**Work task**
Repeat all the data exactly, and where a record holds a picture, leave that picture out.

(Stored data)
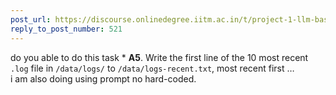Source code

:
 ```yaml
---
post_url: https://discourse.onlinedegree.iitm.ac.in/t/project-1-llm-based-automation-agent-discussion-thread-tds-jan-2025/164277/526
reply_to_post_number: 521
---
```

do you able to do this task \* **A5**. Write the first line of the 10 most recent `.log` file in `/data/logs/` to `/data/logs-recent.txt`, most recent first …  
i am also doing using prompt no hard-coded.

**Your response**
Source code

:
 ```yaml
---
post_url: https://discourse.onlinedegree.iitm.ac.in/t/project-1-llm-based-automation-agent-discussion-thread-tds-jan-2025/164277/526
reply_to_post_number: 521
---
```

do you able to do this task \* **A5**. Write the first line of the 10 most recent `.log` file in `/data/logs/` to `/data/logs-recent.txt`, most recent first …  
i am also doing using prompt no hard-coded.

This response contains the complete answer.